(Beginning of Data supplied)
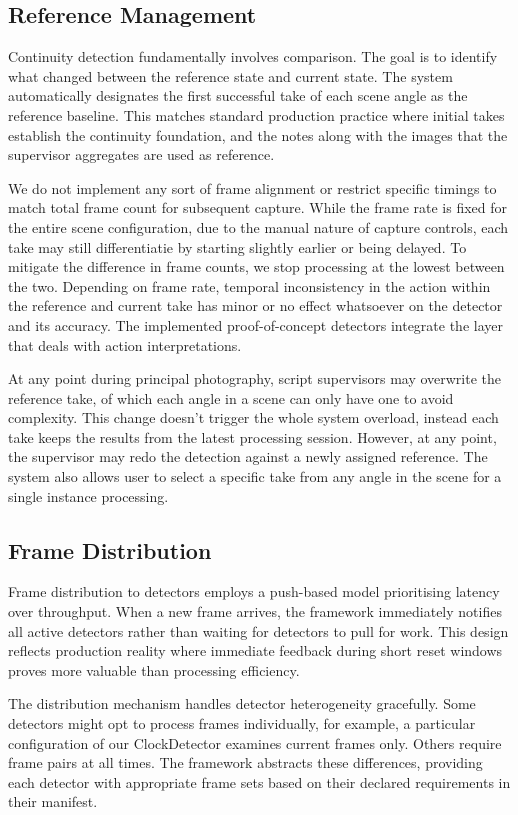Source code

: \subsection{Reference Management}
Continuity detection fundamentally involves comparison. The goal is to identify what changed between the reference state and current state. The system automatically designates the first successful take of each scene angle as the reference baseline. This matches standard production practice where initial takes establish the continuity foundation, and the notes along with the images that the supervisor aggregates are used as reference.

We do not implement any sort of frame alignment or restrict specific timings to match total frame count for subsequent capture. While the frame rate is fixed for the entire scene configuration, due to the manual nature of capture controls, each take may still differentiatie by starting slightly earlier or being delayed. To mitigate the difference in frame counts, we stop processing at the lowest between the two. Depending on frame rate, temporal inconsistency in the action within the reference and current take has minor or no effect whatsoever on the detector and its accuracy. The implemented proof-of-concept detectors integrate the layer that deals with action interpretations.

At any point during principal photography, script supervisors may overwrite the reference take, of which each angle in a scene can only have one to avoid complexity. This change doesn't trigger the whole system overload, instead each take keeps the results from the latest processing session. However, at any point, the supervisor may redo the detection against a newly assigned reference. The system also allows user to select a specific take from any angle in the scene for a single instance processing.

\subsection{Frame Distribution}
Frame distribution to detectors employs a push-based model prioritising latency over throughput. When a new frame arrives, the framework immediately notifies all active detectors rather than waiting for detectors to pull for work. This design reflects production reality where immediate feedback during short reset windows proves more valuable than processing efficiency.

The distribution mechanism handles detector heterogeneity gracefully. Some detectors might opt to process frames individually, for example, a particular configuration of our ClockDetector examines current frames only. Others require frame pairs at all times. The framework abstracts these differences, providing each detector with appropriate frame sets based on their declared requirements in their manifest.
(End of Data supplied)
Required action ▸ Which lines above run from the one containing "At any point during" to the one containing "Frame distribution to"? Give them again exactly, both ends included.

Problem solution ▸
At any point during principal photography, script supervisors may overwrite the reference take, of which each angle in a scene can only have one to avoid complexity. This change doesn't trigger the whole system overload, instead each take keeps the results from the latest processing session. However, at any point, the supervisor may redo the detection against a newly assigned reference. The system also allows user to select a specific take from any angle in the scene for a single instance processing.

\subsection{Frame Distribution}
Frame distribution to detectors employs a push-based model prioritising latency over throughput. When a new frame arrives, the framework immediately notifies all active detectors rather than waiting for detectors to pull for work. This design reflects production reality where immediate feedback during short reset windows proves more valuable than processing efficiency.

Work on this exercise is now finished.